§ **Data shown**
○ ○ ○ ○ ○ ○ ○

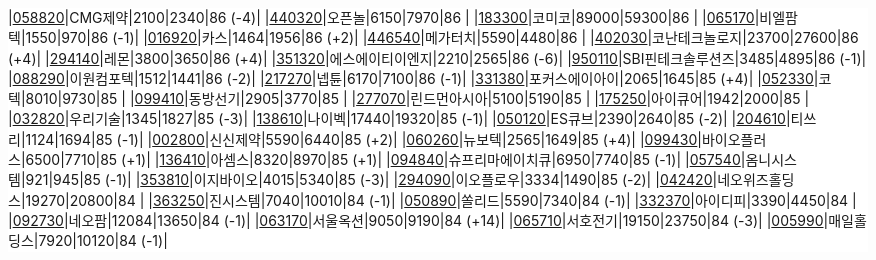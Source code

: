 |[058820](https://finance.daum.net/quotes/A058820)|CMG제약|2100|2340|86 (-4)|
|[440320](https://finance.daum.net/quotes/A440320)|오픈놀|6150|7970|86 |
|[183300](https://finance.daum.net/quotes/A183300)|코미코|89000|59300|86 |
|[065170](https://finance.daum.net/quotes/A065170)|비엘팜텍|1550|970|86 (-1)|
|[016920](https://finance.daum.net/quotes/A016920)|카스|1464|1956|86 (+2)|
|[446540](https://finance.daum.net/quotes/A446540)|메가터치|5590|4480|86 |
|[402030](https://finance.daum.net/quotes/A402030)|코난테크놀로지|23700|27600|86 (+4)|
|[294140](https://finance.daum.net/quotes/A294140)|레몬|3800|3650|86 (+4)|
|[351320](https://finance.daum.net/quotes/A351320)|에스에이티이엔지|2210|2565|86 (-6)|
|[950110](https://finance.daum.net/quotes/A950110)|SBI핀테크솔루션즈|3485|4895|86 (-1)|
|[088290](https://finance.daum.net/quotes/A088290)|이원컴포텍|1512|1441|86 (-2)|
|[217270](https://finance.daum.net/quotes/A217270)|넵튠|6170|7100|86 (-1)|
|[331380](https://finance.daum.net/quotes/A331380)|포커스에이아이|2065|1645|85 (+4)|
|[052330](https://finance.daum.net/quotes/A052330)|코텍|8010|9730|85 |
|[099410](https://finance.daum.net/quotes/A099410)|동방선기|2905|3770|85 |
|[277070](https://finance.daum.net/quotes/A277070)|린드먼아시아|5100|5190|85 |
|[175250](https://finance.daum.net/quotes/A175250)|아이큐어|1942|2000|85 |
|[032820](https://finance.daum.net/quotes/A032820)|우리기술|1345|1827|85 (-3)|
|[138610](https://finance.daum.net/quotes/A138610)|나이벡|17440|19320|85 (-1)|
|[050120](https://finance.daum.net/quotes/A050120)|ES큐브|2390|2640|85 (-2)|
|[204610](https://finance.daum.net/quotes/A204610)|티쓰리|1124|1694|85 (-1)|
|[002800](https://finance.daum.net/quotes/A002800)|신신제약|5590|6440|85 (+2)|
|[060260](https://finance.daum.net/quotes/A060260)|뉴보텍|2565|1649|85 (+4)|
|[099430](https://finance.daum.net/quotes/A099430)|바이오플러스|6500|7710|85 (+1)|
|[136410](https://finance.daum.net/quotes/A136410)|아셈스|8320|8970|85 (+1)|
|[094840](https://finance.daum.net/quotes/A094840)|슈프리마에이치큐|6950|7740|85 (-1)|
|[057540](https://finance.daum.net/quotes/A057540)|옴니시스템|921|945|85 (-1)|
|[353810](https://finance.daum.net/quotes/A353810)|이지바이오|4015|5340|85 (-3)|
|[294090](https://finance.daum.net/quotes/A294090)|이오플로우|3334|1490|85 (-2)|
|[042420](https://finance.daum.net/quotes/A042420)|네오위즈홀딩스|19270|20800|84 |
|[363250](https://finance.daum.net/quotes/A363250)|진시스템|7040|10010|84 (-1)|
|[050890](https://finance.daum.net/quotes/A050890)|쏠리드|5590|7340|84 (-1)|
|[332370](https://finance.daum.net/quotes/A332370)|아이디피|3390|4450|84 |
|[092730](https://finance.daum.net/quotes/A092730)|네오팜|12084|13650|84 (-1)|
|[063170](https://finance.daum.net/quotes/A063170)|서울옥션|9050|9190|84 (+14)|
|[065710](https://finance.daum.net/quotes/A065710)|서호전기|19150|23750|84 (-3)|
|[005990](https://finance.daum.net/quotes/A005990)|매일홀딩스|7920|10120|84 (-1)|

○ ○ ○ ○ ○ ○ ○

§ **What is required**
Output the full listing verbatim; pictures stay out.

§ **Written response**
Source code

: |[058820](https://finance.daum.net/quotes/A058820)|CMG제약|2100|2340|86 (-4)|
|[440320](https://finance.daum.net/quotes/A440320)|오픈놀|6150|7970|86 |
|[183300](https://finance.daum.net/quotes/A183300)|코미코|89000|59300|86 |
|[065170](https://finance.daum.net/quotes/A065170)|비엘팜텍|1550|970|86 (-1)|
|[016920](https://finance.daum.net/quotes/A016920)|카스|1464|1956|86 (+2)|
|[446540](https://finance.daum.net/quotes/A446540)|메가터치|5590|4480|86 |
|[402030](https://finance.daum.net/quotes/A402030)|코난테크놀로지|23700|27600|86 (+4)|
|[294140](https://finance.daum.net/quotes/A294140)|레몬|3800|3650|86 (+4)|
|[351320](https://finance.daum.net/quotes/A351320)|에스에이티이엔지|2210|2565|86 (-6)|
|[950110](https://finance.daum.net/quotes/A950110)|SBI핀테크솔루션즈|3485|4895|86 (-1)|
|[088290](https://finance.daum.net/quotes/A088290)|이원컴포텍|1512|1441|86 (-2)|
|[217270](https://finance.daum.net/quotes/A217270)|넵튠|6170|7100|86 (-1)|
|[331380](https://finance.daum.net/quotes/A331380)|포커스에이아이|2065|1645|85 (+4)|
|[052330](https://finance.daum.net/quotes/A052330)|코텍|8010|9730|85 |
|[099410](https://finance.daum.net/quotes/A099410)|동방선기|2905|3770|85 |
|[277070](https://finance.daum.net/quotes/A277070)|린드먼아시아|5100|5190|85 |
|[175250](https://finance.daum.net/quotes/A175250)|아이큐어|1942|2000|85 |
|[032820](https://finance.daum.net/quotes/A032820)|우리기술|1345|1827|85 (-3)|
|[138610](https://finance.daum.net/quotes/A138610)|나이벡|17440|19320|85 (-1)|
|[050120](https://finance.daum.net/quotes/A050120)|ES큐브|2390|2640|85 (-2)|
|[204610](https://finance.daum.net/quotes/A204610)|티쓰리|1124|1694|85 (-1)|
|[002800](https://finance.daum.net/quotes/A002800)|신신제약|5590|6440|85 (+2)|
|[060260](https://finance.daum.net/quotes/A060260)|뉴보텍|2565|1649|85 (+4)|
|[099430](https://finance.daum.net/quotes/A099430)|바이오플러스|6500|7710|85 (+1)|
|[136410](https://finance.daum.net/quotes/A136410)|아셈스|8320|8970|85 (+1)|
|[094840](https://finance.daum.net/quotes/A094840)|슈프리마에이치큐|6950|7740|85 (-1)|
|[057540](https://finance.daum.net/quotes/A057540)|옴니시스템|921|945|85 (-1)|
|[353810](https://finance.daum.net/quotes/A353810)|이지바이오|4015|5340|85 (-3)|
|[294090](https://finance.daum.net/quotes/A294090)|이오플로우|3334|1490|85 (-2)|
|[042420](https://finance.daum.net/quotes/A042420)|네오위즈홀딩스|19270|20800|84 |
|[363250](https://finance.daum.net/quotes/A363250)|진시스템|7040|10010|84 (-1)|
|[050890](https://finance.daum.net/quotes/A050890)|쏠리드|5590|7340|84 (-1)|
|[332370](https://finance.daum.net/quotes/A332370)|아이디피|3390|4450|84 |
|[092730](https://finance.daum.net/quotes/A092730)|네오팜|12084|13650|84 (-1)|
|[063170](https://finance.daum.net/quotes/A063170)|서울옥션|9050|9190|84 (+14)|
|[065710](https://finance.daum.net/quotes/A065710)|서호전기|19150|23750|84 (-3)|
|[005990](https://finance.daum.net/quotes/A005990)|매일홀딩스|7920|10120|84 (-1)|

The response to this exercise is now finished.